Es omnipotente, pero no defiende al niño que es
vendido para prostituirse.
Dios, obviamente, tiene mucho que hacer, pero casi
nunca hace lo que le pido para mi bien. No obstante, es mejor halagarlo… porque
nunca se sabe… Es mejor tratarlo bien, esperando que no te caiga una desgracia
encima.
Y claro, para decirlo todo, quizás yo sería capaz
de hacer las cosas mejor que él y de solucionar algunos de los problemillas
mundiales, que despachamos en tertulias de café.

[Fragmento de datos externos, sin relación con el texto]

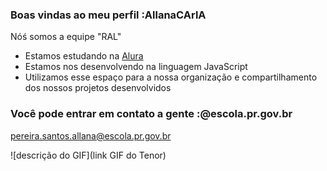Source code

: ### Boas vindas ao meu perfil :AllanaCArlA

Nóś somos a equipe "RAL"

- Estamos estudando na [Alura](https://www.alura.com.br)
- Estamos nos desenvolvendo na linguagem JavaScript
- Utilizamos esse espaço para a nossa organização e compartilhamento dos nossos projetos desenvolvidos

### Você pode entrar em contato a gente :@escola.pr.gov.br

pereira.santos.allana@escola.pr.gov.br

![descrição do GIF](link GIF do Tenor)
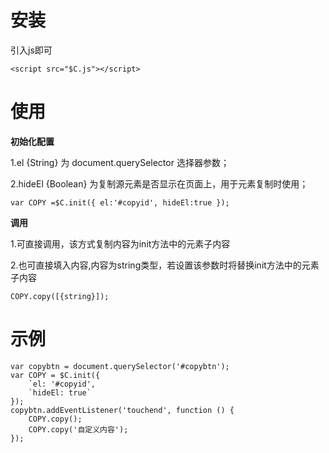 # 安装 #

引入js即可

`
    <script src="$C.js"></script>
`

# 使用 #

**初始化配置**

1.el {String} 为 document.querySelector 选择器参数；

2.hideEl {Boolean} 为复制源元素是否显示在页面上，用于元素复制时使用；

`
    var COPY =$C.init({
    	el:'#copyid',
    	hideEl:true
    });
`

**调用**

1.可直接调用，该方式复制内容为init方法中的元素子内容

2.也可直接填入内容,内容为string类型，若设置该参数时将替换init方法中的元素子内容

    COPY.copy([{string}]);

# 示例 #

	var copybtn = document.querySelector('#copybtn');
	var COPY = $C.init({
		`el: '#copyid',
		`hideEl: true`
	});
	copybtn.addEventListener('touchend', function () {
		COPY.copy();
		COPY.copy('自定义内容');
	});


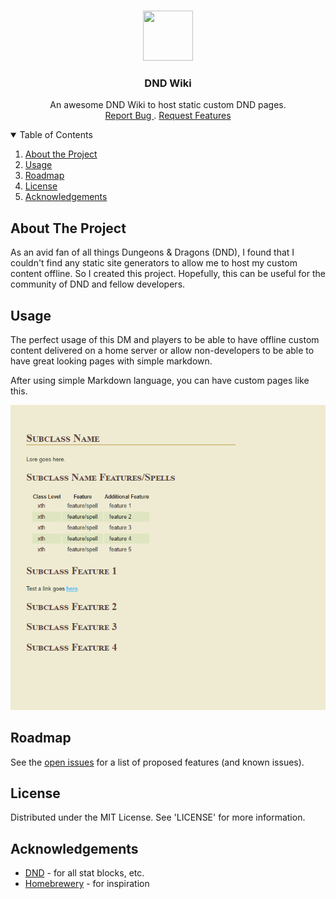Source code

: <!-- project logo -->
<br />
<p align='center'>
    <a href="#">
        <img src="https://i.pinimg.com/originals/48/cb/53/48cb5349f515f6e59edc2a4de294f439.png" width=80" height="80">
    </a>
    <h3 align="center">DND Wiki </h3>
    <p align='center'>
        An awesome DND Wiki to host static custom DND pages.
        <br />
        <a href="https://github.com/nteinert2005/dndwiki/issues"> Report Bug </a>
        .
        <a href="https://github.com/nteinert2005/dndwiki/issues"> Request Features </a>
    </p>
</p>

<details open='open'>
    <summary>Table of Contents</summary>
    <ol>
        <li><a href="#about-the-project"> About the Project </a></li>
        <li><a href="#usage">Usage</a></li>
        <li><a href="#roadmap">Roadmap </a></li>
        <li><a href="#license">License</a></li>
        <li><a href="#acknowledgements">Acknowledgements</a></li>
    </ol>
</details>

## About The Project
As an avid fan of all things Dungeons & Dragons (DND), I found that I couldn't find any static site generators to allow me to host my custom content offline. So I created this project. Hopefully, this can be useful for the community of DND and fellow developers. 

## Usage
The perfect usage of this DM and players to be able to have offline custom content delivered on a home server or allow non-developers to be able to have great looking pages with simple markdown. 

After using simple Markdown language, you can have custom pages like this. 

<a href="#">
    <img src="https://github.com/nteinert2005/dndwiki/blob/main/images/sample.PNG">
</a>

## Roadmap
See the [open issues](https://github.com/nteinert2005/dndwikiissues) for a list of proposed features (and known issues).

## License 

Distributed under the MIT License. See 'LICENSE' for more information.

## Acknowledgements 
* [DND](https://www.dndbeyond.com/) - for all stat blocks, etc.
* [Homebrewery](https://homebrewery.naturalcrit.com/) - for inspiration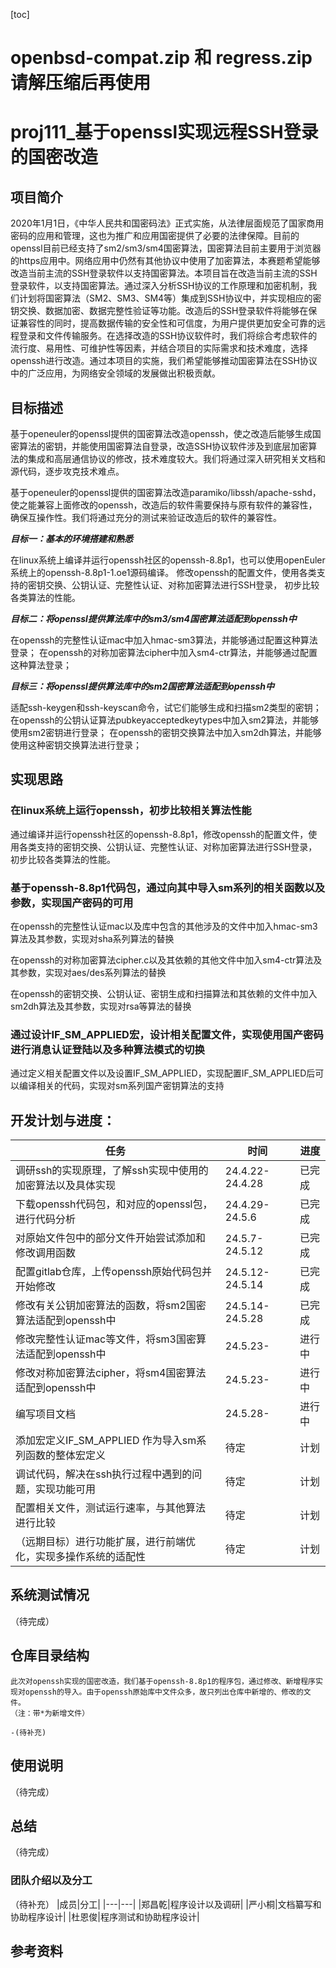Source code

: [toc]
# openbsd-compat.zip 和 regress.zip请解压缩后再使用
# proj111_基于openssl实现远程SSH登录的国密改造

## 项目简介

2020年1月1日，《中华人民共和国密码法》正式实施，从法律层面规范了国家商用密码的应用和管理，这也为推广和应用国密提供了必要的法律保障。目前的openssl目前已经支持了sm2/sm3/sm4国密算法，国密算法目前主要用于浏览器的https应用中。网络应用中仍然有其他协议中使用了加密算法，本赛题希望能够改造当前主流的SSH登录软件以支持国密算法。本项目旨在改造当前主流的SSH登录软件，以支持国密算法。通过深入分析SSH协议的工作原理和加密机制，我们计划将国密算法（SM2、SM3、SM4等）集成到SSH协议中，并实现相应的密钥交换、数据加密、数据完整性验证等功能。改造后的SSH登录软件将能够在保证兼容性的同时，提高数据传输的安全性和可信度，为用户提供更加安全可靠的远程登录和文件传输服务。在选择改造的SSH协议软件时，我们将综合考虑软件的流行度、易用性、可维护性等因素，并结合项目的实际需求和技术难度，选择openssh进行改造。通过本项目的实施，我们希望能够推动国密算法在SSH协议中的广泛应用，为网络安全领域的发展做出积极贡献。

## 目标描述

基于openeuler的openssl提供的国密算法改造openssh，使之改造后能够生成国密算法的密钥，并能使用国密算法自登录，改造SSH协议软件涉及到底层加密算法的集成和高层通信协议的修改，技术难度较大。我们将通过深入研究相关文档和源代码，逐步攻克技术难点。

基于openeuler的openssl提供的国密算法改造paramiko/libssh/apache-sshd，使之能兼容上面修改的openssh，改造后的软件需要保持与原有软件的兼容性，确保互操作性。我们将通过充分的测试来验证改造后的软件的兼容性。
    
***目标一：基本的环境搭建和熟悉***
    
在linux系统上编译并运行openssh社区的openssh-8.8p1，也可以使用openEuler系统上的openssh-8.8p1-1.oe1源码编译。
修改openssh的配置文件，使用各类支持的密钥交换、公钥认证、完整性认证、对称加密算法进行SSH登录， 初步比较各类算法的性能。
    
***目标二：将openssl提供算法库中的sm3/sm4国密算法适配到openssh中***
    
在openssh的完整性认证mac中加入hmac-sm3算法，并能够通过配置这种算法登录；
在openssh的对称加密算法cipher中加入sm4-ctr算法，并能够通过配置这种算法登录；
    
***目标三：将openssl提供算法库中的sm2国密算法适配到openssh中***
    
适配ssh-keygen和ssh-keyscan命令，试它们能够生成和扫描sm2类型的密钥；
在openssh的公钥认证算法pubkeyacceptedkeytypes中加入sm2算法，并能够使用sm2密钥进行登录；
在openssh的密钥交换算法中加入sm2dh算法，并能够使用这种密钥交换算法进行登录；

## 实现思路

### 在linux系统上运行openssh，初步比较相关算法性能
    
通过编译并运行openssh社区的openssh-8.8p1，修改openssh的配置文件，使用各类支持的密钥交换、公钥认证、完整性认证、对称加密算法进行SSH登录， 初步比较各类算法的性能。
    
### 基于openssh-8.8p1代码包，通过向其中导入sm系列的相关函数以及参数，实现国产密码的可用
    
在openssh的完整性认证mac以及库中包含的其他涉及的文件中加入hmac-sm3算法及其参数，实现对sha系列算法的替换

在openssh的对称加密算法cipher.c以及其依赖的其他文件中加入sm4-ctr算法及其参数，实现对aes/des系列算法的替换
    
在openssh的密钥交换、公钥认证、密钥生成和扫描算法和其依赖的文件中加入sm2dh算法及其参数，实现对rsa等算法的替换

### 通过设计IF_SM_APPLIED宏，设计相关配置文件，实现使用国产密码进行消息认证登陆以及多种算法模式的切换
    
通过定义相关配置文件以及设置IF_SM_APPLIED，实现配置IF_SM_APPLIED后可以编译相关的代码，实现对sm系列国产密钥算法的支持


## 开发计划与进度：
| 任务                                                         | 时间            | 进度 |
| ------------------------------------------------------------ | --------------- | ---- |
| 调研ssh的实现原理，了解ssh实现中使用的加密算法以及具体实现            | 24.4.22-24.4.28 | 已完成 |     
| 下载openssh代码包，和对应的openssl包，进行代码分析                 | 24.4.29-24.5.6  | 已完成 | 
| 对原始文件包中的部分文件开始尝试添加和修改调用函数                   | 24.5.7-24.5.12   | 已完成 | 
| 配置gitlab仓库，上传openssh原始代码包并开始修改                   | 24.5.12-24.5.14   | 已完成 | 
| 修改有关公钥加密算法的函数，将sm2国密算法适配到openssh中            | 24.5.14-24.5.28 | 已完成 | 
| 修改完整性认证mac等文件，将sm3国密算法适配到openssh中              | 24.5.23-        | 进行中 | 
| 修改对称加密算法cipher，将sm4国密算法适配到openssh中               | 24.5.23-        | 进行中 | 
| 编写项目文档                                                    | 24.5.28-        | 进行中 |
| 添加宏定义IF_SM_APPLIED 作为导入sm系列函数的整体宏定义              | 待定  | 计划 | 
| 调试代码，解决在ssh执行过程中遇到的问题，实现功能可用                 | 待定 | 计划 | 
| 配置相关文件，测试运行速率，与其他算法进行比较                       | 待定 | 计划 | 
| （远期目标）进行功能扩展，进行前端优化，实现多操作系统的适配性          | 待定 | 计划 | 

## 系统测试情况
（待完成）

## 仓库目录结构

    此次对openssh实现的国密改造，我们基于openssh-8.8p1的程序包，通过修改、新增程序实现对openssh的导入。由于openssh原始库中文件众多，故只列出仓库中新增的、修改的文件。
    （注：带*为新增文件）

    -(待补充)

## 使用说明
（待完成）

## 总结
（待完成）

### 团队介绍以及分工
（待补充）
|成员|分工|
|---|---|
|郑昌乾|程序设计以及调研|
|严小桐|文档纂写和协助程序设计|
|杜恩俊|程序测试和协助程序设计|

## 参考资料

Seamos honestos, la idea de Dios que llevamos en
el corazón es, como poco, horrible.
El Dios de
Jesús
Hasta que llegó un profeta poderoso en palabras y
obras, uno que no había estudiado para cura, ni tampoco era un beato, uno que -
ya adulto - se metió a rabino; un cierto Jesús, carpintero de Nazaret, hijo de
José.
Vivió tres años de vida intensa y loca, mostrando
señales y viviendo apasionadamente, con fatigas y gratuidad. Tres años provocando
un estupor creciente por sus palabras, por su autenticidad, por su amor
devorador como el fuego. Tres años de entrega de sí y de predicación.
Luego, el rabino Jesús, obviamente, acabó muerto. Claro.
¿No acaban así todos los ilusos? Desde Gandhi a nuestros días, quien contradice
el sistema, incluso el religioso, es quitado de en medio.
Pero algunos de los suyos proclaman que ha
resucitado, que no ha muerto para siempre, que está vivo y que es accesible.
Qué no solamente nos ha hablado de Dios de una forma nueva y poderosa, sino que
Él es el mismo Dios.
Y que nos cuenta algo que parece de locos.
Dios es
fiesta
Jesús nos desvela que Dios es Trinidad, es decir
comunión. Nos dice que, si miramos desde afuera, desde la apariencia, vemos que
Dios es único, pero en realidad esta unidad es fruto de la comunión del Padre
con el Hijo en el Espíritu Santo. Tan unidos que son uno, tan orientados, uno
al otro, que están unidos totalmente.
Dios no es soledad, no es una inmutable y aséptica
perfección, sino comunión, fiesta, familia, amor, tensión de uno hacia el otro.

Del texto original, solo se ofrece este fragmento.